[Records supplied]

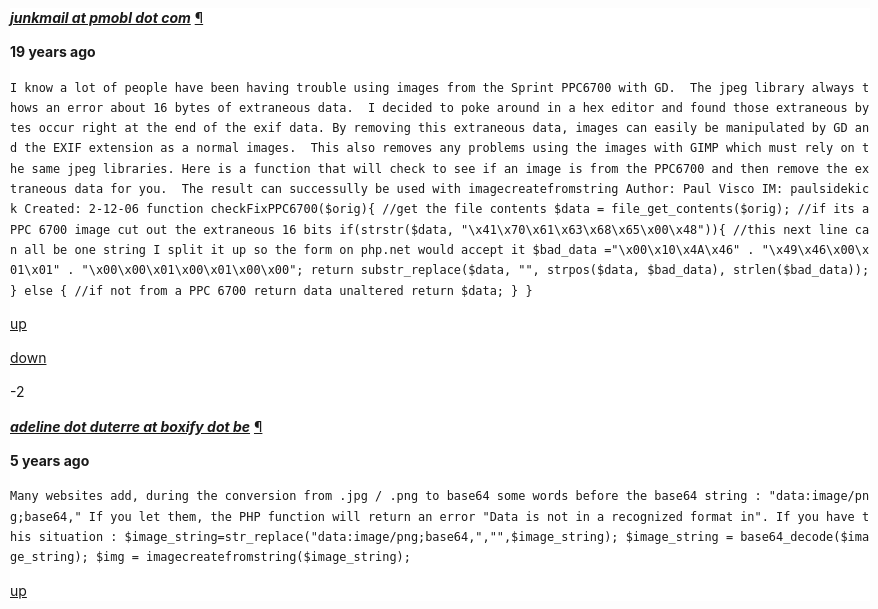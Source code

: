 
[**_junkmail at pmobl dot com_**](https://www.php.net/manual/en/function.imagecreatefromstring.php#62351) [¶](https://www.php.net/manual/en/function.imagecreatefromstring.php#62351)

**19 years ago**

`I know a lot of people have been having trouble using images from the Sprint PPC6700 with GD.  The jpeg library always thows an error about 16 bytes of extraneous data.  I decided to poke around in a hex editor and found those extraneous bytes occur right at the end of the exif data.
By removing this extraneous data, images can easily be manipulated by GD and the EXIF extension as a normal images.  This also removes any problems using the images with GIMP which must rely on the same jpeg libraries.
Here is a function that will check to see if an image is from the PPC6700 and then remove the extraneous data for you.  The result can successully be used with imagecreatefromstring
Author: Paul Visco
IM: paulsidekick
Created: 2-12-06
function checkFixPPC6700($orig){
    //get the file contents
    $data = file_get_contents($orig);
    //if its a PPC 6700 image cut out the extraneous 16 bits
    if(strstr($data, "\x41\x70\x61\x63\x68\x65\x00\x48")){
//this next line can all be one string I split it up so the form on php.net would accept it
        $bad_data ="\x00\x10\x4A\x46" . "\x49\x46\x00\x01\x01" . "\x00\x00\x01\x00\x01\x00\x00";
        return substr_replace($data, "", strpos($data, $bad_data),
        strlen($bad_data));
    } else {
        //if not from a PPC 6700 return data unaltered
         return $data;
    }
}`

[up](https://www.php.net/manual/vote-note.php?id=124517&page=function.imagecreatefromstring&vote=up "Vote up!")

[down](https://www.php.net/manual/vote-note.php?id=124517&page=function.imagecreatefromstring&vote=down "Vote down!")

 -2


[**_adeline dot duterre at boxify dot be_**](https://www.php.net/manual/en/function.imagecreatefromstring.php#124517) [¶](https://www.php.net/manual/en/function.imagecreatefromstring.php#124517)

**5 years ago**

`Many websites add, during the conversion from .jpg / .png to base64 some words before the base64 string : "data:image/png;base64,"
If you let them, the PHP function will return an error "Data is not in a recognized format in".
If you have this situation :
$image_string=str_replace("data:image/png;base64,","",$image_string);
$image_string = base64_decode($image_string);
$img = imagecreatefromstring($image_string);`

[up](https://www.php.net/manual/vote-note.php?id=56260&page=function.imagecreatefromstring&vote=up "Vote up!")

[/Records supplied]
[Records supplied]

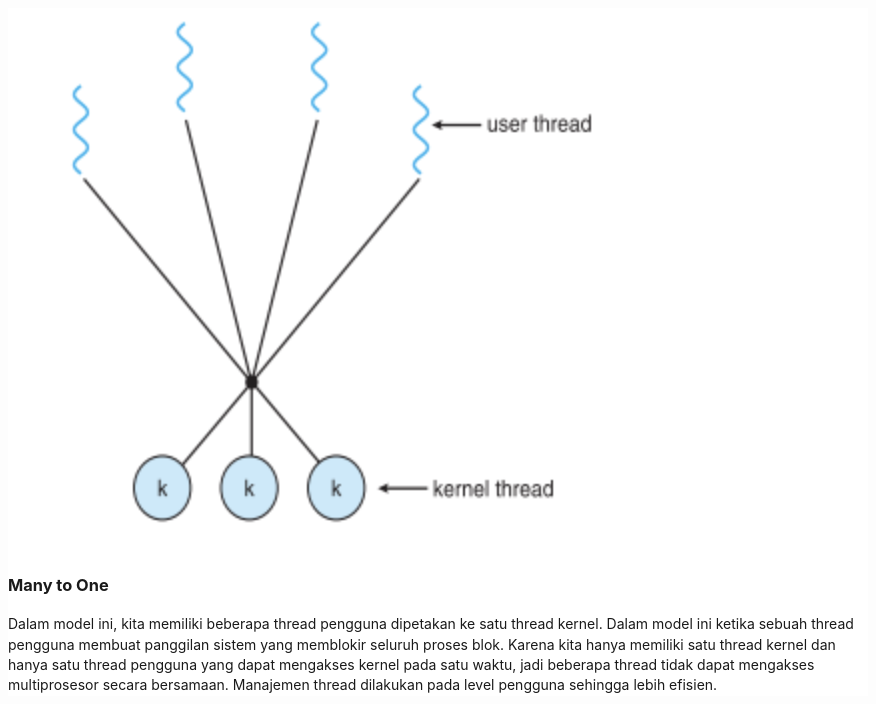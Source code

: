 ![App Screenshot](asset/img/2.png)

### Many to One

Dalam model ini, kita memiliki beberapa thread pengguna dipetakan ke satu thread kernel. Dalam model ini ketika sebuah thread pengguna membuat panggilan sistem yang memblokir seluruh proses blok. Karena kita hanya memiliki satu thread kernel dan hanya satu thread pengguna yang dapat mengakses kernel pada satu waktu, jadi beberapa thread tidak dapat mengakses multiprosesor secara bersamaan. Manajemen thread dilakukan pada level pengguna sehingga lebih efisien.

[/Records supplied]

» **Work instruction**: From the data above, reproduce word for word the lines running from the line with "IM: paulsidekick" to the line with "strlen($bad_data));", ends included.

» **Exercise response**:
IM: paulsidekick
Created: 2-12-06
function checkFixPPC6700($orig){
    //get the file contents
    $data = file_get_contents($orig);
    //if its a PPC 6700 image cut out the extraneous 16 bits
    if(strstr($data, "\x41\x70\x61\x63\x68\x65\x00\x48")){
//this next line can all be one string I split it up so the form on php.net would accept it
        $bad_data ="\x00\x10\x4A\x46" . "\x49\x46\x00\x01\x01" . "\x00\x00\x01\x00\x01\x00\x00";
        return substr_replace($data, "", strpos($data, $bad_data),
        strlen($bad_data));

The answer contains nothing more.